=== Excerpted data ===

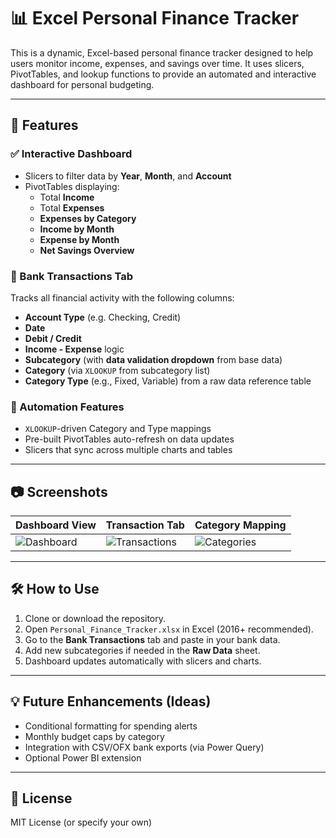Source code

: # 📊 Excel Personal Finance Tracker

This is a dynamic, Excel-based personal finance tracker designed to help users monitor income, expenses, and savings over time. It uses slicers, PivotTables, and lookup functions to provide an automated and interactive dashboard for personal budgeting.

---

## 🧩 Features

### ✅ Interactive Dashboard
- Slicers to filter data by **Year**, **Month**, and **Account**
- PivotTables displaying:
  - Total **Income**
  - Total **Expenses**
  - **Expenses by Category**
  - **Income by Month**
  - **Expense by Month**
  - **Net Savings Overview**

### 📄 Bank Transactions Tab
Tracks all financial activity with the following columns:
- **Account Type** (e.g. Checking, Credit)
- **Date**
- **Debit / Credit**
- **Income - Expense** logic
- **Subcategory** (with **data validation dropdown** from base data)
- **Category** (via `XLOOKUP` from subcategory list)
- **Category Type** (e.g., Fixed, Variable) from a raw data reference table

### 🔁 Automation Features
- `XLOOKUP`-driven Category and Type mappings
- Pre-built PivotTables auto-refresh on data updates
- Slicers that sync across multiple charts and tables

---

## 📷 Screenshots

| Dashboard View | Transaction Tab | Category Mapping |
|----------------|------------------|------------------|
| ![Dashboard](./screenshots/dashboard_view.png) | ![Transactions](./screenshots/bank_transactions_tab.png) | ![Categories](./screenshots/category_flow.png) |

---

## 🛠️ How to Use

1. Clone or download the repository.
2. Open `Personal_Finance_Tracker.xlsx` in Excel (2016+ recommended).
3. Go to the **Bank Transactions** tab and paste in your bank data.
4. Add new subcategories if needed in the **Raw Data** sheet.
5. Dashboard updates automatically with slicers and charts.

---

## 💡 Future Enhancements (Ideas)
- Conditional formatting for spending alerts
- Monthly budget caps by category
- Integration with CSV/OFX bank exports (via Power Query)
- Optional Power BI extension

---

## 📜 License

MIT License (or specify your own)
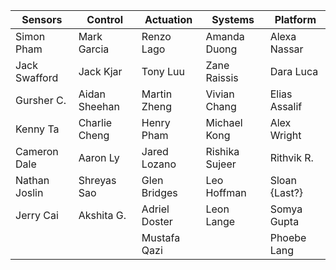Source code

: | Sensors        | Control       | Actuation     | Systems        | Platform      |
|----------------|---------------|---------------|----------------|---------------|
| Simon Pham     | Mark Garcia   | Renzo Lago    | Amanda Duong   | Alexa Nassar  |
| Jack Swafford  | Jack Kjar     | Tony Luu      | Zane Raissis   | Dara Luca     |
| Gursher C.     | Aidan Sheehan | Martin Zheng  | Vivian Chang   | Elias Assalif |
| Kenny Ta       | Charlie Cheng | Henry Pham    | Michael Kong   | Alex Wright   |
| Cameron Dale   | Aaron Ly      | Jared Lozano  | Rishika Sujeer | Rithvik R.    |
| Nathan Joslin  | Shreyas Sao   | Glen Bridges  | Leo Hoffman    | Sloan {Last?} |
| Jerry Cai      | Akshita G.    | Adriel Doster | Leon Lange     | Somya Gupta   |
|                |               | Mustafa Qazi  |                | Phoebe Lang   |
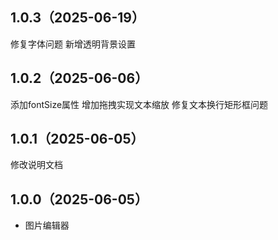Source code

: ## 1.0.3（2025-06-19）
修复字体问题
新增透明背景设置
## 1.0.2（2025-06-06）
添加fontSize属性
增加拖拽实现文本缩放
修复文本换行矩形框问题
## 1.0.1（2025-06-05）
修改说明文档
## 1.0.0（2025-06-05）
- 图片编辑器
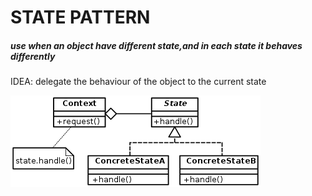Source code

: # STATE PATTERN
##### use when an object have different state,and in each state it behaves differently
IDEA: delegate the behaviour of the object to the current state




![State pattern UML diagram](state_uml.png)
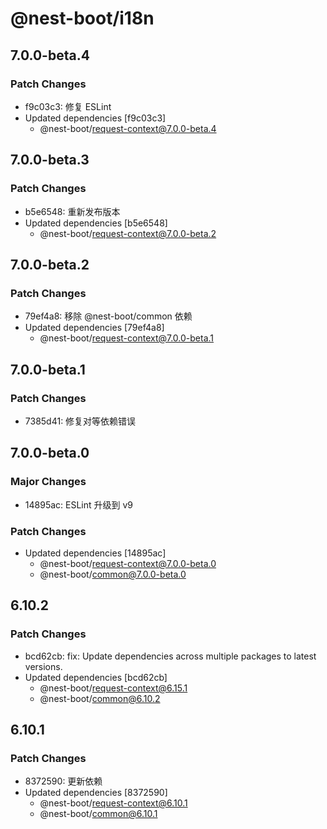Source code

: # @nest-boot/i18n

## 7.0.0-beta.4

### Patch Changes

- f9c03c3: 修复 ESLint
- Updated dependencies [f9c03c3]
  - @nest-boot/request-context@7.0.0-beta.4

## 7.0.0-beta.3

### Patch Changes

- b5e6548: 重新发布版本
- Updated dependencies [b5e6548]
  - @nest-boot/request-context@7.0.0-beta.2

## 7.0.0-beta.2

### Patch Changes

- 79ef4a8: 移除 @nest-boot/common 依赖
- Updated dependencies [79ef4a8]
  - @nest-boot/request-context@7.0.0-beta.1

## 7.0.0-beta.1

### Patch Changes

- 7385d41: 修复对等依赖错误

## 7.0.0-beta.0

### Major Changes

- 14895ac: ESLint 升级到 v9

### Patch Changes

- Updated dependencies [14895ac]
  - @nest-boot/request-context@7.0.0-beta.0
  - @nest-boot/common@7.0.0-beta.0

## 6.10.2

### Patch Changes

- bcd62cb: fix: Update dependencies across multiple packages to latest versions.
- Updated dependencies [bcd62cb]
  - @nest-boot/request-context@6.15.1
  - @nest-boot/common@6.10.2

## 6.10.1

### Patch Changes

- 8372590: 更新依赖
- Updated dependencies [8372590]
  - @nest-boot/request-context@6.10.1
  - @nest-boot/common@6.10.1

===

Some lines above may contain the string "Credit". State how many of them the records have, and nothing more.

2